▶ [What is being asked]: Copy the entries below word for word, but omit any pictures they contain.

▶ [Recorded data]:
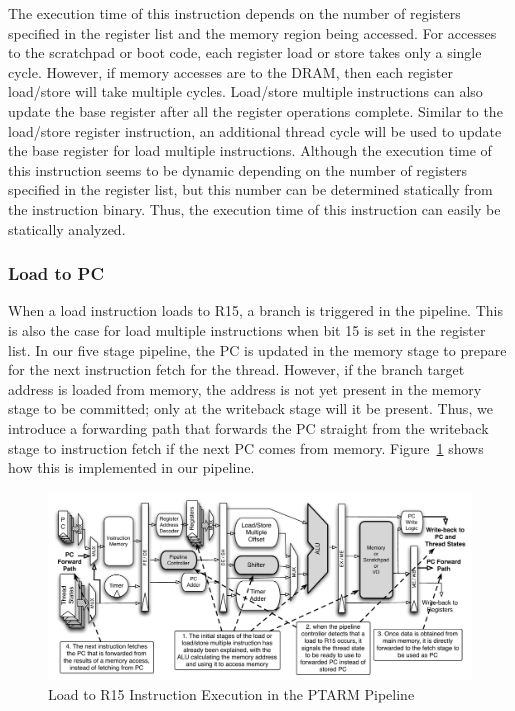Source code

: The execution time of this instruction depends on the number of registers specified in the register list and the memory region being accessed. 
For accesses to the scratchpad or boot code, each register load or store takes only a single cycle. 
However, if memory accesses are to the DRAM, then each register load/store will take multiple cycles.
Load/store multiple instructions can also update the base register after all the register operations complete. 
Similar to the load/store register instruction, an additional thread cycle will be used to update the base register for load multiple instructions.
Although the execution time of this instruction seems to be dynamic depending on the number of registers specified in the register list, but this number can be determined statically from the instruction binary. 
Thus, the execution time of this instruction can easily be statically analyzed.   

\subsubsection{Load to PC}
\label{sec:load_to_pc}    
When a load instruction loads to R15, a branch is triggered in the pipeline.
This is also the case for load multiple instructions when bit 15 is set in the register list.
In our five stage pipeline, the PC is updated in the memory stage to prepare for the next instruction fetch for the thread.   
However, if the branch target address is loaded from memory, the address is not yet present in the memory stage to be committed; only at the writeback stage will it be present. 
Thus, we introduce a forwarding path that forwards the PC straight from the writeback stage to instruction fetch if the next PC comes from memory. 
Figure~\ref{fig:ld_to_pc_pipeline_implementation} shows how this is implemented in our pipeline.   

\begin{figure}[h]
  
  \begin{center}
    \includegraphics[scale=.54]{figs/ld_to_pc_pipeline_implementation}
  \end{center}
  \vspace{-3mm}
  \caption{Load to R15 Instruction Execution in the PTARM Pipeline}
  \label{fig:ld_to_pc_pipeline_implementation}
\end{figure}

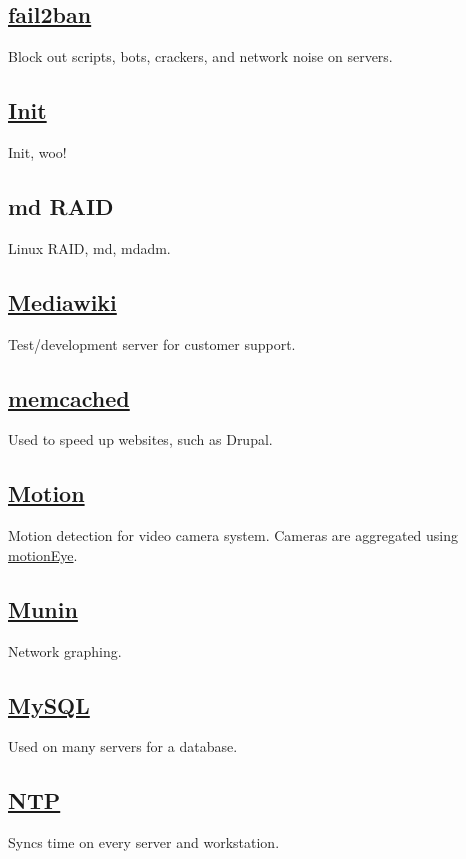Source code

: \subsection{\href{http://www.fail2ban.org/}{fail2ban}}
Block out scripts, bots, crackers, and network noise on servers.

\subsection{\href{http://www.debian.org/}{Init}}
Init, woo!

\subsection{md RAID}
Linux RAID, md, mdadm.

\subsection{\href{http://www.mediawiki.org/}{Mediawiki}}
Test/development server for customer support.

\subsection{\href{http://www.memcached.org/}{memcached}}
Used to speed up websites, such as Drupal.

\subsection{\href{http://motion.sf.net}{Motion}}
Motion detection for video camera system. Cameras are aggregated
using \href{https://bitbucket.org/ccrisan/motioneye/wiki/Home}{motionEye}.

\subsection{\href{http://munin-monitoring.org/}{Munin}}
Network graphing.

\subsection{\href{http://www.mysql.org/}{MySQL}}
Used on many servers for a database.

\subsection{\href{http://support.ntp.org/}{NTP}}
Syncs time on every server and workstation.

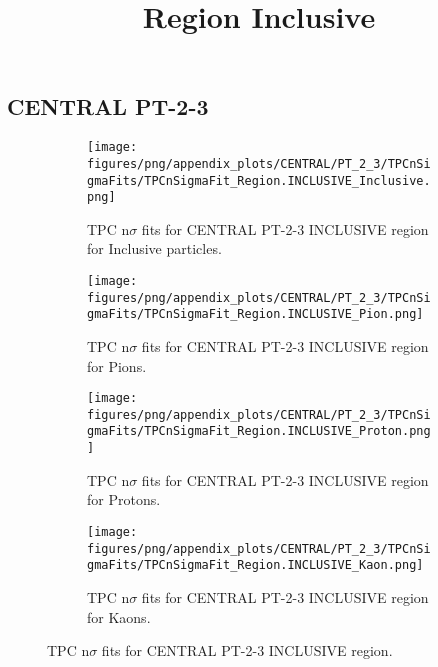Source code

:             \subsection{CENTRAL PT-2-3}
            \begin{figure}[H]
                \title{Region Inclusive}
                \begin{subfigure}[b]{0.5\textwidth}
                    \centering
                    \texttt{[image: figures/png/appendix\_plots/CENTRAL/PT\_2\_3/TPCnSigmaFits/TPCnSigmaFit\_Region.INCLUSIVE\_Inclusive.png]}
                    \caption{TPC n$\sigma$ fits for CENTRAL PT-2-3 INCLUSIVE region for Inclusive particles.}
                    \label{fig:appendix_CENTRAL_PT-2-3_INCLUSIVE_Inclusive}
                \end{subfigure}
                \begin{subfigure}[b]{0.5\textwidth}
                    \centering
                    \texttt{[image: figures/png/appendix\_plots/CENTRAL/PT\_2\_3/TPCnSigmaFits/TPCnSigmaFit\_Region.INCLUSIVE\_Pion.png]}
                    \caption{TPC n$\sigma$ fits for CENTRAL PT-2-3 INCLUSIVE region for Pions.}
                    \label{fig:appendix_CENTRAL_PT-2-3_INCLUSIVE_Pion}
                \end{subfigure}
                \begin{subfigure}[b]{0.5\textwidth}
                    \centering
                    \texttt{[image: figures/png/appendix\_plots/CENTRAL/PT\_2\_3/TPCnSigmaFits/TPCnSigmaFit\_Region.INCLUSIVE\_Proton.png]}
                    \caption{TPC n$\sigma$ fits for CENTRAL PT-2-3 INCLUSIVE region for Protons.}
                    \label{fig:appendix_CENTRAL_PT-2-3_INCLUSIVE_Proton}
                \end{subfigure}
                \begin{subfigure}[b]{0.5\textwidth}
                    \centering
                    \texttt{[image: figures/png/appendix\_plots/CENTRAL/PT\_2\_3/TPCnSigmaFits/TPCnSigmaFit\_Region.INCLUSIVE\_Kaon.png]}
                    \caption{TPC n$\sigma$ fits for CENTRAL PT-2-3 INCLUSIVE region for Kaons.}
                    \label{fig:appendix_CENTRAL_PT-2-3_INCLUSIVE_Kaon}
                \end{subfigure}
                \caption{TPC n$\sigma$ fits for CENTRAL PT-2-3 INCLUSIVE region.}
                \label{fig:appendix_CENTRAL_PT-2-3_INCLUSIVE}
            \end{figure}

▶ [Exercise response]:
Source code

: The execution time of this instruction depends on the number of registers specified in the register list and the memory region being accessed. 
For accesses to the scratchpad or boot code, each register load or store takes only a single cycle. 
However, if memory accesses are to the DRAM, then each register load/store will take multiple cycles.
Load/store multiple instructions can also update the base register after all the register operations complete. 
Similar to the load/store register instruction, an additional thread cycle will be used to update the base register for load multiple instructions.
Although the execution time of this instruction seems to be dynamic depending on the number of registers specified in the register list, but this number can be determined statically from the instruction binary. 
Thus, the execution time of this instruction can easily be statically analyzed.   

\subsubsection{Load to PC}
\label{sec:load_to_pc}    
When a load instruction loads to R15, a branch is triggered in the pipeline.
This is also the case for load multiple instructions when bit 15 is set in the register list.
In our five stage pipeline, the PC is updated in the memory stage to prepare for the next instruction fetch for the thread.   
However, if the branch target address is loaded from memory, the address is not yet present in the memory stage to be committed; only at the writeback stage will it be present. 
Thus, we introduce a forwarding path that forwards the PC straight from the writeback stage to instruction fetch if the next PC comes from memory. 
Figure~\ref{fig:ld_to_pc_pipeline_implementation} shows how this is implemented in our pipeline.   

\begin{figure}[h]
  
  \begin{center}
    \includegraphics[scale=.54]{figs/ld_to_pc_pipeline_implementation}
  \end{center}
  \vspace{-3mm}
  \caption{Load to R15 Instruction Execution in the PTARM Pipeline}
  \label{fig:ld_to_pc_pipeline_implementation}
\end{figure}

Source code

: \subsection{\href{http://www.fail2ban.org/}{fail2ban}}
Block out scripts, bots, crackers, and network noise on servers.

\subsection{\href{http://www.debian.org/}{Init}}
Init, woo!

\subsection{md RAID}
Linux RAID, md, mdadm.

\subsection{\href{http://www.mediawiki.org/}{Mediawiki}}
Test/development server for customer support.

\subsection{\href{http://www.memcached.org/}{memcached}}
Used to speed up websites, such as Drupal.

\subsection{\href{http://motion.sf.net}{Motion}}
Motion detection for video camera system. Cameras are aggregated
using \href{https://bitbucket.org/ccrisan/motioneye/wiki/Home}{motionEye}.

\subsection{\href{http://munin-monitoring.org/}{Munin}}
Network graphing.

\subsection{\href{http://www.mysql.org/}{MySQL}}
Used on many servers for a database.

\subsection{\href{http://support.ntp.org/}{NTP}}
Syncs time on every server and workstation.

Source code

:             \subsection{CENTRAL PT-2-3}
            \begin{figure}[H]
                \title{Region Inclusive}
                \begin{subfigure}[b]{0.5\textwidth}
                    \centering
                    \texttt{[image: figures/png/appendix\_plots/CENTRAL/PT\_2\_3/TPCnSigmaFits/TPCnSigmaFit\_Region.INCLUSIVE\_Inclusive.png]}
                    \caption{TPC n$\sigma$ fits for CENTRAL PT-2-3 INCLUSIVE region for Inclusive particles.}
                    \label{fig:appendix_CENTRAL_PT-2-3_INCLUSIVE_Inclusive}
                \end{subfigure}
                \begin{subfigure}[b]{0.5\textwidth}
                    \centering
                    \texttt{[image: figures/png/appendix\_plots/CENTRAL/PT\_2\_3/TPCnSigmaFits/TPCnSigmaFit\_Region.INCLUSIVE\_Pion.png]}
                    \caption{TPC n$\sigma$ fits for CENTRAL PT-2-3 INCLUSIVE region for Pions.}
                    \label{fig:appendix_CENTRAL_PT-2-3_INCLUSIVE_Pion}
                \end{subfigure}
                \begin{subfigure}[b]{0.5\textwidth}
                    \centering
                    \texttt{[image: figures/png/appendix\_plots/CENTRAL/PT\_2\_3/TPCnSigmaFits/TPCnSigmaFit\_Region.INCLUSIVE\_Proton.png]}
                    \caption{TPC n$\sigma$ fits for CENTRAL PT-2-3 INCLUSIVE region for Protons.}
                    \label{fig:appendix_CENTRAL_PT-2-3_INCLUSIVE_Proton}
                \end{subfigure}
                \begin{subfigure}[b]{0.5\textwidth}
                    \centering
                    \texttt{[image: figures/png/appendix\_plots/CENTRAL/PT\_2\_3/TPCnSigmaFits/TPCnSigmaFit\_Region.INCLUSIVE\_Kaon.png]}
                    \caption{TPC n$\sigma$ fits for CENTRAL PT-2-3 INCLUSIVE region for Kaons.}
                    \label{fig:appendix_CENTRAL_PT-2-3_INCLUSIVE_Kaon}
                \end{subfigure}
                \caption{TPC n$\sigma$ fits for CENTRAL PT-2-3 INCLUSIVE region.}
                \label{fig:appendix_CENTRAL_PT-2-3_INCLUSIVE}
            \end{figure}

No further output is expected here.